If that were the nature of our reality, transcendental idealism would be true. Spatiality would be a property not of things as they are in themselves, but rather the form of our empirical perceptions of things; and beneath the familiar world of empirical appearances would be a more fundamental reality that is unknowable to us. (This isn't full-blown Kantian transcendental idealism, but it knocks on Kant's door.)

Now, I suspect that you'll agree that this view is weird. I hope that is also fun, in a nerdy sort of way. Philosophers should celebrate weirdness and fun!

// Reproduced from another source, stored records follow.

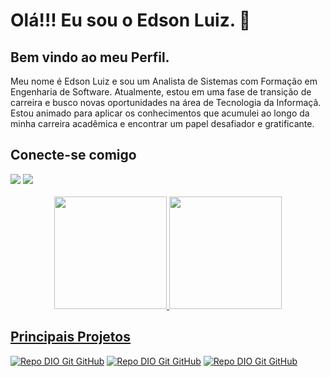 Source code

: <div>
    <h1>Olá!!! Eu sou o Edson Luiz. 👋 </h1>
    <h2>Bem vindo ao meu Perfil.</h2>
    <p>Meu nome é Edson Luiz e sou um Analista de Sistemas com Formação em Engenharia
de Software. Atualmente, estou em uma fase de transição de carreira e busco novas oportunidades na área
de Tecnologia da Informaçã. Estou animado para aplicar os conhecimentos que acumulei ao
longo da minha carreira acadêmica e encontrar um papel desafiador e gratificante.</p>
</div>

<div>
    <h2>Conecte-se comigo</h2>
   <a href="https://www.linkedin.com/in/edson-luiz-silva/" target="_blank"><img src="https://img.shields.io/badge/-LinkedIn-%230077B5?style=for-the-badge&logo=linkedin&logoColor=white" target="_blank"></a>
    <a href = "mailto:edsonluizn.silva@gmail.com"><img src="https://img.shields.io/badge/-Gmail-%23333?style=for-the-badge&logo=gmail&logoColor=white" target="_blank"></a>
</div>
<br>
<div align="center">
  <a href="https://github.com/EdsonLuizSilva">
  <img height="180em" src="https://github-readme-stats.vercel.app/api?username=EdsonLuizSilva&show_icons=true&theme=tokyonight&include_all_commits=true&count_private=true"/>
  <img height="180em" src="https://github-readme-stats.vercel.app/api/top-langs/?username=EdsonLuizSilva&layout=compact&langs_count=7&theme=tokyonight"/>
</div>

## Principais Projetos
[![Repo DIO Git GitHub](https://github-readme-stats.vercel.app/api/pin/?username=elidianaandrade&repo=dio-lab-open-source&bg_color=000&border_color=30A3DC&show_icons=true&icon_color=30A3DC&title_color=E94D5F&text_color=FFF)](https://github.com/elidianaandrade/dio-lab-open-source)
[![Repo DIO Git GitHub](https://github-readme-stats.vercel.app/api/pin/?username=EdsonLuizSilva&repo=Analise_Dinamica_Dados_PIVOT_SQL_SERVER&bg_color=000&border_color=30A3DC&show_icons=false&icon_color=30A3DC&title_color=E94D5F&text_color=FFF)](https://github.com/EdsonLuizSilva/Analise_Dinamica_Dados_PIVOT_SQL_SERVER)
[![Repo DIO Git GitHub](https://github-readme-stats.vercel.app/api/pin/?username=EdsonLuizSilva&repo=WebScraping-em-R&bg_color=000&border_color=30A3DC&show_icons=false&icon_color=30A3DC&title_color=E94D5F&text_color=FFF)](https://github.com/EdsonLuizSilva/WebScraping-em-R)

The weird and fun are intrinsically valuable. They are part of the richness and delightfulness of the world. But philosophical weirdness is especially useful, I think. Philosophical weirdness pushes against the boundaries of what we normally take for granted about the fundamental values and structures of the world.

The weird undercuts our expectations. And if it's also fun, it does it in a joyful, interesting way. This is true both in philosophy and in ordinary life. "She wore that to work? How weird and fun!"... and suddenly a new possibility is open. You could wear something weird too.

Philosophy has a wide range of possible functions. Different people might reasonably want different things from it. You might want the secure, sensible answer to an important question, for example. Or you might want to know what ideas were culturally influential in the past. Or you might want an ethical system that confirms your prejudices so that you can bludgeon your foes with formidable argumentation.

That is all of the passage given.